Work instruction: Lines of the material that include the string "emph" should be returned.

Input data:
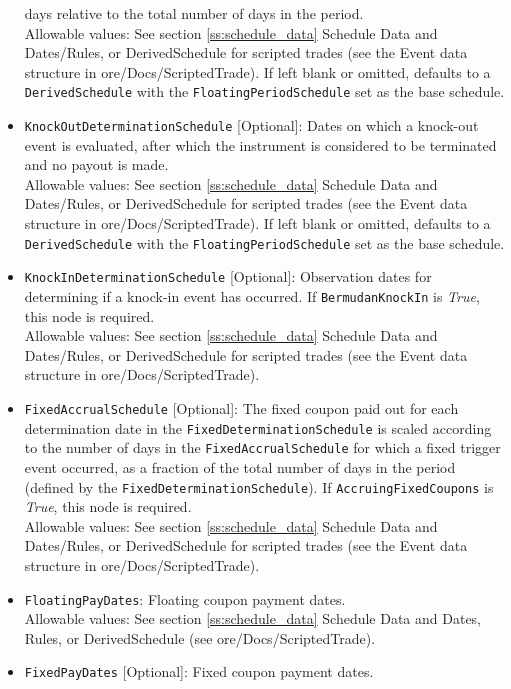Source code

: \begin{itemize}
  days relative to the total number of days in the period. \\
    Allowable values: See section \ref{ss:schedule_data} Schedule Data and Dates/Rules, or
    DerivedSchedule for scripted trades (see the Event data structure in ore/Docs/ScriptedTrade).
    If left blank or omitted, defaults to a \lstinline!DerivedSchedule! with the
    \lstinline!FloatingPeriodSchedule! set as the base schedule.
  \item \lstinline!KnockOutDeterminationSchedule! [Optional]: Dates on which a knock-out
  event is evaluated, after which the instrument is considered to be terminated and no
  payout is made. \\
    Allowable values: See section \ref{ss:schedule_data} Schedule Data and Dates/Rules, or
    DerivedSchedule for scripted trades (see the Event data structure in ore/Docs/ScriptedTrade).
    If left blank or omitted, defaults to a \lstinline!DerivedSchedule! with the
    \lstinline!FloatingPeriodSchedule! set as the base schedule.
  \item \lstinline!KnockInDeterminationSchedule! [Optional]: Observation dates for
  determining if a knock-in event has occurred. If \lstinline!BermudanKnockIn!
  is \emph{True}, this node is required. \\
    Allowable values: See section \ref{ss:schedule_data} Schedule Data and Dates/Rules, or
    DerivedSchedule for scripted trades (see the Event data structure in ore/Docs/ScriptedTrade).
  \item \lstinline!FixedAccrualSchedule! [Optional]: The fixed coupon paid out for each determination date
  in the \lstinline!FixedDeterminationSchedule! is scaled according to the number of days
  in the \lstinline!FixedAccrualSchedule! for which a fixed trigger event occurred, as a fraction of
  the total number of days in the period (defined by the
  \lstinline!FixedDeterminationSchedule!). If \lstinline!AccruingFixedCoupons! is
  \emph{True}, this node is required. \\
    Allowable values: See section \ref{ss:schedule_data} Schedule Data and Dates/Rules, or
    DerivedSchedule for scripted trades (see the Event data structure in ore/Docs/ScriptedTrade).
  \item \lstinline!FloatingPayDates!: Floating coupon payment dates. \\
    Allowable values: See section \ref{ss:schedule_data} Schedule Data and Dates, Rules, or
    DerivedSchedule (see ore/Docs/ScriptedTrade).
  \item \lstinline!FixedPayDates! [Optional]: Fixed coupon payment dates. \\

\end{itemize}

Response to this task:
  is \emph{True}, this node is required. \\
  \emph{True}, this node is required. \\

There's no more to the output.